CF 1324D - Pair of Topics

We are given a list of topics, each topic carrying two different scores. One score measures how interesting the topic is for the teacher, and the other measures how interesting it is for students.

CF 1324D - Pair of Topics

Rating: 1400
Tags: binary search, data structures, sortings, two pointers
Solve time: 2m 40s
Verified: yes

Solution

Problem Understanding

We are given a list of topics, each topic carrying two different scores. One score measures how interesting the topic is for the teacher, and the other measures how interesting it is for students. For any two distinct topics $i$ and $j$, we want to know whether pairing them is “teacher-favored”, meaning the combined teacher interest exceeds the combined student interest:

$$a_i + a_j > b_i + b_j.$$

The task is to count how many pairs $(i, j)$ with $i < j$ satisfy this condition.

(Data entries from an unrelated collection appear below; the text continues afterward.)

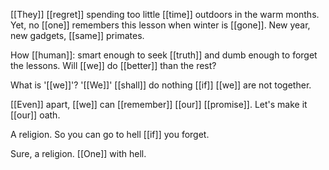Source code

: [[They]] [[regret]] spending too little [[time]] outdoors in the warm months. Yet, no [[one]] remembers this lesson when winter is [[gone]]. New year, new gadgets, [[same]] primates.  
  
How [[human]]: smart enough to seek [[truth]] and dumb enough to forget the lessons. Will [[we]] do [[better]] than the rest?  
  
What is '[[we]]'? '[[We]]' [[shall]] do nothing [[if]] [[we]] are not together.  
  
[[Even]] apart, [[we]] can [[remember]] [[our]] [[promise]]. Let's make it [[our]] oath.  
  
A religion. So you can go to hell [[if]] you forget.  
  
Sure, a religion. [[One]] with hell.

A useful way to reinterpret this is to collapse both arrays into a single derived value per topic:

$$d_i = a_i - b_i.$$

Then the condition becomes:

$$d_i + d_j > 0.$$

So we are counting pairs whose transformed values sum to a positive number.

The constraints allow up to $2 \cdot 10^5$ topics. A quadratic scan over all pairs would require about $2 \cdot 10^{10}$ comparisons in the worst case, which is far beyond what a 2-second limit can handle in Python. This immediately rules out brute force enumeration.

A common subtle pitfall is mishandling sign symmetry. For example, if many values are negative, a naive idea like “count positives and multiply” fails because mixed pairs matter. Another issue is overflow intuition from other languages, but here Python avoids it; the real challenge is ordering efficiently.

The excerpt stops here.